_Aim of the task_
Examine the records and identify each line that includes the string "Indicator". Copy those lines.

_Listed entries_
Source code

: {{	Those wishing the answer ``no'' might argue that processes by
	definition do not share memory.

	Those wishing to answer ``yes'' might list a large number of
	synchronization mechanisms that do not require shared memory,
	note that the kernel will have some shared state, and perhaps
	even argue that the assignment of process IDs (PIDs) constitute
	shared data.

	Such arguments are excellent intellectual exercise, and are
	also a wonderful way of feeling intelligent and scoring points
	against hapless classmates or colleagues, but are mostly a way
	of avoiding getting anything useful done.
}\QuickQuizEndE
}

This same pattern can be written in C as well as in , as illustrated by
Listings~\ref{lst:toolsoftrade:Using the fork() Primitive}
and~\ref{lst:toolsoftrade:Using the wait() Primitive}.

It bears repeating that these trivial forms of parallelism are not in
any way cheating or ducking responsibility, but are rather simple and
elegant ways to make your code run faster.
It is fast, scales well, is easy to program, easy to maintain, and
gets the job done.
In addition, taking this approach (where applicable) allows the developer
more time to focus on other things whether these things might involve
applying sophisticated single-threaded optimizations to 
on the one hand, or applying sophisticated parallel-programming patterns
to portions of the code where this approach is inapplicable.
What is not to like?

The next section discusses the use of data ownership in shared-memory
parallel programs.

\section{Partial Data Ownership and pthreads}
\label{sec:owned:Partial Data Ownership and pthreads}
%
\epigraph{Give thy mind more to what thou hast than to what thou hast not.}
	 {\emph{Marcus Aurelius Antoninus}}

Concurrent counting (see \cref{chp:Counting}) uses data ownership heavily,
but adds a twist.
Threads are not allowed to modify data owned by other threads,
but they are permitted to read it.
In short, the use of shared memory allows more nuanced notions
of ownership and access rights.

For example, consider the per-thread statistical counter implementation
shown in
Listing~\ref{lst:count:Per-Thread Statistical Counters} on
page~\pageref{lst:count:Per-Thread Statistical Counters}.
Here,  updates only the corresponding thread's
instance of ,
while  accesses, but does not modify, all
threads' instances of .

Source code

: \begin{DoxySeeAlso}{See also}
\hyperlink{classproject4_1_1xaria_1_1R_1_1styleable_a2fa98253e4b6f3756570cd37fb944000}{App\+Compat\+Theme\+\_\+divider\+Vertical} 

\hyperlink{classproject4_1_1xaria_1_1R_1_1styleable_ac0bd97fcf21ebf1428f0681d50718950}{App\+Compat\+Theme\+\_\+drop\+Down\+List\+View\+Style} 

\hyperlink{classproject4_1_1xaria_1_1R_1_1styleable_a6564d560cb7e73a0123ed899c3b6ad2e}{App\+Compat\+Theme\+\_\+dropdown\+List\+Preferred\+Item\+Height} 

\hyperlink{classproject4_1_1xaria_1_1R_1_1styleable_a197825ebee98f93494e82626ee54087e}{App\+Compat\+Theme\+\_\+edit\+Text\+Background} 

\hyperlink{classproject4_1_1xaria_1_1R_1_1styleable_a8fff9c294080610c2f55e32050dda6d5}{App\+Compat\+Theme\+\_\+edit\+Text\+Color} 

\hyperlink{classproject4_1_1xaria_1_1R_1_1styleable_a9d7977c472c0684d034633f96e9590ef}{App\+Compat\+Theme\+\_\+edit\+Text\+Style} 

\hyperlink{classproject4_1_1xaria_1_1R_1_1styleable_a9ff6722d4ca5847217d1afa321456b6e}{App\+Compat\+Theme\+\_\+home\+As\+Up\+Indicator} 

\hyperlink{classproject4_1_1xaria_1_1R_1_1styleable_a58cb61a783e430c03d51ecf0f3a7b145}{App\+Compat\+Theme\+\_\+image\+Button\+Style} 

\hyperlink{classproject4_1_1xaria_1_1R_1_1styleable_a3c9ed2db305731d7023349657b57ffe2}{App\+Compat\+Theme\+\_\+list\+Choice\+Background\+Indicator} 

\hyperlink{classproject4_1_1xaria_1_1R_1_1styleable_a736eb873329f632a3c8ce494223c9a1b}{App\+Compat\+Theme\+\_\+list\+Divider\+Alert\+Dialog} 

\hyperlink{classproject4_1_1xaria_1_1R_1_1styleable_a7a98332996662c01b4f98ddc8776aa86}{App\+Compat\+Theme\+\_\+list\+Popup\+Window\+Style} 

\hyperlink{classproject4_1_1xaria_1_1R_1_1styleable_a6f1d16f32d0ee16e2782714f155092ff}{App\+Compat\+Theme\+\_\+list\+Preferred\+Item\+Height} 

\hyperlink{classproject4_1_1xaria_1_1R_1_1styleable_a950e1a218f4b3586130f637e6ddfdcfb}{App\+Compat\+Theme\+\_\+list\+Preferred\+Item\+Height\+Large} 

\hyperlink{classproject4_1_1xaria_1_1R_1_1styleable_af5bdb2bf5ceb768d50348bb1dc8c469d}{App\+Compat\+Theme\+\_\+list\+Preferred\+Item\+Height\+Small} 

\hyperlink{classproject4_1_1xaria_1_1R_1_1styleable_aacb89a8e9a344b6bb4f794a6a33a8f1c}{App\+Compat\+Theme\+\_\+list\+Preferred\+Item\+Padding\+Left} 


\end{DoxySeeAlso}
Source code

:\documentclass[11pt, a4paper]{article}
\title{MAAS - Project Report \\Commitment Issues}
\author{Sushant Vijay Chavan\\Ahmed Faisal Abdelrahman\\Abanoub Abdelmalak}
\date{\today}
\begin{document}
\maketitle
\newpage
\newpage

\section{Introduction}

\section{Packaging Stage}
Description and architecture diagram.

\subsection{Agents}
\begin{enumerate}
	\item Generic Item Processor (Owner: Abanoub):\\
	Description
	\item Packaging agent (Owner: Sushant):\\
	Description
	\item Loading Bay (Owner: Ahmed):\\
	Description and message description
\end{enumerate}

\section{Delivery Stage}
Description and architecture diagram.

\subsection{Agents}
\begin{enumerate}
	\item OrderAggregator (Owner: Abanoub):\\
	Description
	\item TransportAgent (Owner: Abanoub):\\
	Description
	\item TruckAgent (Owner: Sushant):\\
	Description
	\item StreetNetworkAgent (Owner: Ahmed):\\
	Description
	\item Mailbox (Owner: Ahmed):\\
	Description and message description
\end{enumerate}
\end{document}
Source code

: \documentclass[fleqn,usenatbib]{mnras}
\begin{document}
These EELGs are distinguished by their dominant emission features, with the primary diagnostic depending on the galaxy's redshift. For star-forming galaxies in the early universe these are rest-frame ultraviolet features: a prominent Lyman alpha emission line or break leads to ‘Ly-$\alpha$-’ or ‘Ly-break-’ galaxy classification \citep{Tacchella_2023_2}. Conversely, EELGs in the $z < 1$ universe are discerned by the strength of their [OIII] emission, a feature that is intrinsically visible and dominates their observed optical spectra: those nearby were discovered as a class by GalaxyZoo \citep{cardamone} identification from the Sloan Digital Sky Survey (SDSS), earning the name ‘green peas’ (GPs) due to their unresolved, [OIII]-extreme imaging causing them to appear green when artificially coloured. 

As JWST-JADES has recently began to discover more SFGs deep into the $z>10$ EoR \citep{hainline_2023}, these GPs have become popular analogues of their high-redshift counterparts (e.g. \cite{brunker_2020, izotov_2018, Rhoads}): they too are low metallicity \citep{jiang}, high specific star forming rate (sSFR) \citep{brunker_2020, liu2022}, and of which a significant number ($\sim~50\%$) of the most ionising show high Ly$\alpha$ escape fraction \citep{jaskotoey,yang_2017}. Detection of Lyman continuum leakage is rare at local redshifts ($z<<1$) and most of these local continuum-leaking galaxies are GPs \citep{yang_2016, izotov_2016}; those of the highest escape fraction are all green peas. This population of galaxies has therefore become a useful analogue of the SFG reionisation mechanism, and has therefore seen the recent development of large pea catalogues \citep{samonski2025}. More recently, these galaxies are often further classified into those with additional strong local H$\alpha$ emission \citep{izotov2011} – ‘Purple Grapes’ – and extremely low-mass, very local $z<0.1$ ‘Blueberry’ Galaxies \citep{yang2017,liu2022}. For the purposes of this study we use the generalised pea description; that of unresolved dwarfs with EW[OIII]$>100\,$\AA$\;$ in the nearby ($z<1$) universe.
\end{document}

_Solution for this problem_
\hyperlink{classproject4_1_1xaria_1_1R_1_1styleable_a9ff6722d4ca5847217d1afa321456b6e}{App\+Compat\+Theme\+\_\+home\+As\+Up\+Indicator} 
\hyperlink{classproject4_1_1xaria_1_1R_1_1styleable_a3c9ed2db305731d7023349657b57ffe2}{App\+Compat\+Theme\+\_\+list\+Choice\+Background\+Indicator} 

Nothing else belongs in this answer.